8 Sensitivity & Specificity
In this chapter, we will consider the special case of diagnostics, which is a special case of \(r\times c\) tables. Much of the terminology grew out of medical diagnostics with an emphasis on testing or screening for disease. In Data Science lingo, a diagnostic test or screen is a prediction based on inputs. Examples include pregnancy tests, COVID-19 nasal swab tests, or cancer screenings. While the manufactures of these diagnostic devices are strive for high accuracy, there a generally false positives or false negatives. In the context of disease and a diagnostic test, there are two random outcomes: the test prediction and the true disease status.
\[ \text{Test prediction} = T = \begin{array}{ll}T+ & \text{Test predicts disease is present} \\ T- & \text{Test predicts disease is absence} \end{array} \]
\[ \text{Disease status} = D = \begin{array}{ll}D+ & \text{Disease is present} \\ D- & \text{Disease is absence} \end{array} \]

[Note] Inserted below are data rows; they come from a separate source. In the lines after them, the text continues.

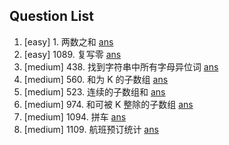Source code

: Question List
----------------------------
1. [easy] 1. 两数之和 [ans](./include/array/two_sum.h) 
2. [easy] 1089. 复写零 [ans](./include/array/duplicate_zeros.h) 
3. [medium] 438. 找到字符串中所有字母异位词 [ans](./include/array/find_anagrams.h)
4. [medium] 560. 和为 K 的子数组 [ans](./include/array/sub_sum_k.h)
5. [medium] 523. 连续的子数组和 [ans](./include/array/cont_subarray_sum.h)
6. [medium] 974. 和可被 K 整除的子数组 [ans](./include/array/sub_sum_divisible.h)
7. [medium] 1094. 拼车 [ans](./include/array/car_pooling.h)
8. [medium] 1109. 航班预订统计 [ans](./include/array/flight_bookings.h)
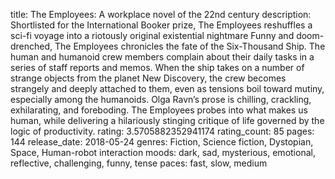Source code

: title: The Employees: A workplace novel of the 22nd century
description: Shortlisted for the International Booker prize, The Employees reshuffles a sci-fi voyage into a riotously original existential nightmare Funny and doom-drenched, The Employees chronicles the fate of the Six-Thousand Ship. The human and humanoid crew members complain about their daily tasks in a series of staff reports and memos. When the ship takes on a number of strange objects from the planet New Discovery, the crew becomes strangely and deeply attached to them, even as tensions boil toward mutiny, especially among the humanoids. Olga Ravn’s prose is chilling, crackling, exhilarating, and foreboding. The Employees probes into what makes us human, while delivering a hilariously stinging critique of life governed by the logic of productivity.
rating: 3.5705882352941174
rating_count: 85
pages: 144
release_date: 2018-05-24
genres: Fiction, Science fiction, Dystopian, Space, Human-robot interaction
moods: dark, sad, mysterious, emotional, reflective, challenging, funny, tense
paces: fast, slow, medium
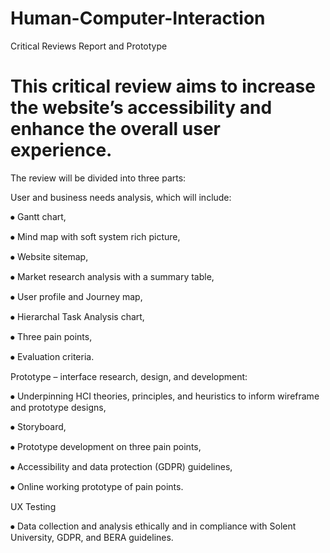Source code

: # Human-Computer-Interaction
Critical Reviews Report and Prototype


# This critical review aims to increase the website’s accessibility and enhance the overall user experience.

The review will be divided into three parts:

User and business needs analysis, which will include:

  ⦁	Gantt chart,
  
  ⦁	Mind map with soft system rich picture,
  
  ⦁	Website sitemap,
  
  ⦁	Market research analysis with a summary table,
  
  ⦁	User profile and Journey map,
  
  ⦁	Hierarchal Task Analysis chart,
  
  ⦁	Three pain points,
  
  ⦁ Evaluation criteria.


Prototype – interface research, design, and development:

  ⦁	Underpinning HCI theories, principles, and heuristics to inform wireframe and prototype designs,
  
  ⦁	Storyboard,
  
  ⦁	Prototype development on three pain points,
  
  ⦁	Accessibility and data protection (GDPR) guidelines,
  
  ⦁	Online working prototype of pain points.
  

UX Testing

  ⦁	Data collection and analysis ethically and in compliance with Solent University, GDPR, and BERA guidelines.
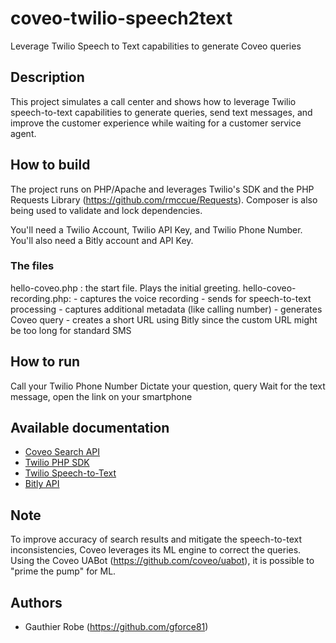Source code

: # coveo-twilio-speech2text
Leverage Twilio Speech to Text capabilities to generate Coveo queries

## Description

This project simulates a call center and shows how to leverage Twilio speech-to-text capabilities to generate queries, send text messages, and improve the customer experience while waiting for a customer service agent.

## How to build

The project runs on PHP/Apache and leverages Twilio's SDK and the PHP Requests Library (https://github.com/rmccue/Requests).
Composer is also being used to validate and lock dependencies.

You'll need a Twilio Account, Twilio API Key, and Twilio Phone Number. You'll also need a Bitly account and API Key.

### The files

hello-coveo.php : the start file. Plays the initial greeting.
hello-coveo-recording.php:
    - captures the voice recording
    - sends for speech-to-text processing
    - captures additional metadata (like calling number)
    - generates Coveo query
    - creates a short URL using Bitly since the custom URL might be too long for standard SMS

## How to run

Call your Twilio Phone Number
Dictate your question, query
Wait for the text message, open the link on your smartphone

## Available documentation

* [Coveo Search API](https://developers.coveo.com/display/CloudPlatform/Search+API)
* [Twilio PHP SDK](https://www.twilio.com/docs/libraries/php)
* [Twilio Speech-to-Text](https://www.twilio.com/speech-recognition)
* [Bitly API](https://dev.bitly.com/api.html)

## Note
To improve accuracy of search results and mitigate the speech-to-text inconsistencies, Coveo leverages its ML engine to correct the queries. Using the Coveo UABot (https://github.com/coveo/uabot), it is possible to "prime the pump" for ML. 

## Authors

- Gauthier Robe (https://github.com/gforce81)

The two outcomes can be organized is a \(2\times 2\) table. All of the joint, conditional, and marginal probabilities are in the table as before; however, in the context of diagnostics, some of the probabilities have special names.
- Sensitivity
- Specificity
- Positive predictive value
- Negative predictive value
- Prevalence
- Incidence

8.1 Incidence vs prevalence
Incidence and prevalence are related terms but have a slightly different meaning. In a population of individuals, prevalence refers to the proportion who have the disease regardless of when it was diagnosed. In contrast, incidence refers to the proportion of individuals who are newly diagnosed with the disease. For example, from the National Cancer Institute (accessed 2025-10-28) it says:
The rate of new cases of cancer (cancer incidence) is 445.8 per 100,000 men and women per year (based on 2018–2022 cases).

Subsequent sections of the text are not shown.